December 13, 2005



Flag Burning Amendment: The Vitriolic Perpsective

Posted by Amanda Toering
Wednesday July 06th 2005, 11:08 am
Filed under: Flag Burning

Yowza.

The Seacoast Online’s Chris Elliot delivers a truculent tirade on the perenially proposed flag burning amendment.

The visceral disgust that the sight of a flag being burned in protest provokes is being leveraged by a Republican administration that seeks to gin up patriotic fervor, at least partially to distract attention from the daily rising body count in Iraq. Any smoke screen that diverts attention away from Dubya’s Vietnam is welcomed by the White House, and this here-we-go-again stinker of a proposed Constitutional amendment is no exception. Every time this proposal is floated, the bullet-headed thugs in the House of Representatives pass it, and then the more sensible Senate shuts it down.

This time, however, it seems that the right-wing propaganda machine might actually have enough zombie Senate Republicans and pantywaist Senate Democrats sufficiently bamboozled to tack this antonym to the first amendment onto the other extreme end of the document. Should it come to pass it will be one of the biggest judicial messes this nation has have ever foist upon itself.

The proposed amendment should be rejected on practicality alone. Passage will foster frivolous prosecutions of persons such as myself, who in protest of the flag-burning amendment will blithely shred its credibility by burning a flag with 49 white stars and one green one.

Next it will be a flag that bears an uncanny resemblance to an American flag, but that has 14 stripes, or perhaps one with aligned rather than staggered stars, or seven whites stripes and six red ones rather than the other way around, or even a flag of the future with 51 stars — portentous of the eventual annexation of Puerto Rico.
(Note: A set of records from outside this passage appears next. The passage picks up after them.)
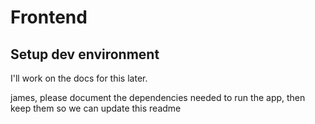 # Frontend

## Setup dev environment

I'll work on the docs for this later. 

james, please document the dependencies needed to run the app, then keep them so we can update this readme
 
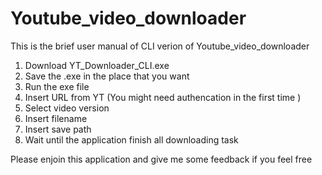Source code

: # Youtube_video_downloader
This is the brief user manual of CLI verion of Youtube_video_downloader

1) Download YT_Downloader_CLI.exe
2) Save the .exe in the place that you want
3) Run the exe file
4) Insert URL from YT (You might need authencation in the first time )
5) Select video version
6) Insert filename
7) Insert save path 
8) Wait until the application finish all downloading task

Please enjoin this application and give me some feedback if you feel free
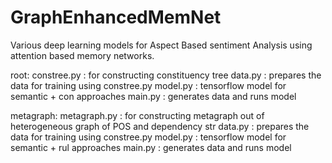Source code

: # GraphEnhancedMemNet
Various deep learning models for Aspect Based sentiment Analysis using attention based memory networks.

root:
		constree.py : for constructing constituency tree
		data.py : prepares the data for training using constree.py
		model.py : tensorflow model for semantic + con approaches
		main.py : generates data and runs model

metagraph:
		metagraph.py : for constructing metagraph out of heterogeneous graph of POS and dependency str
		data.py : prepares the data for training using constree.py
		model.py : tensorflow model for semantic + rul approaches
		main.py : generates data and runs model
The language of such an amendment would be impossible to construct without leaving holes big enough drive a truck through. If it were worded to prohibit flag burning, it would implicitly permit and thereby invite urination on the flag, blowing one’s nose in the flag, flag design toilet paper, and various other forms of flag desecration. Were the amendment’s language to include the broader term of general desecration, an ambitious Texas district attorney might go after Willie Nelson for wearing a red, white and blue headband.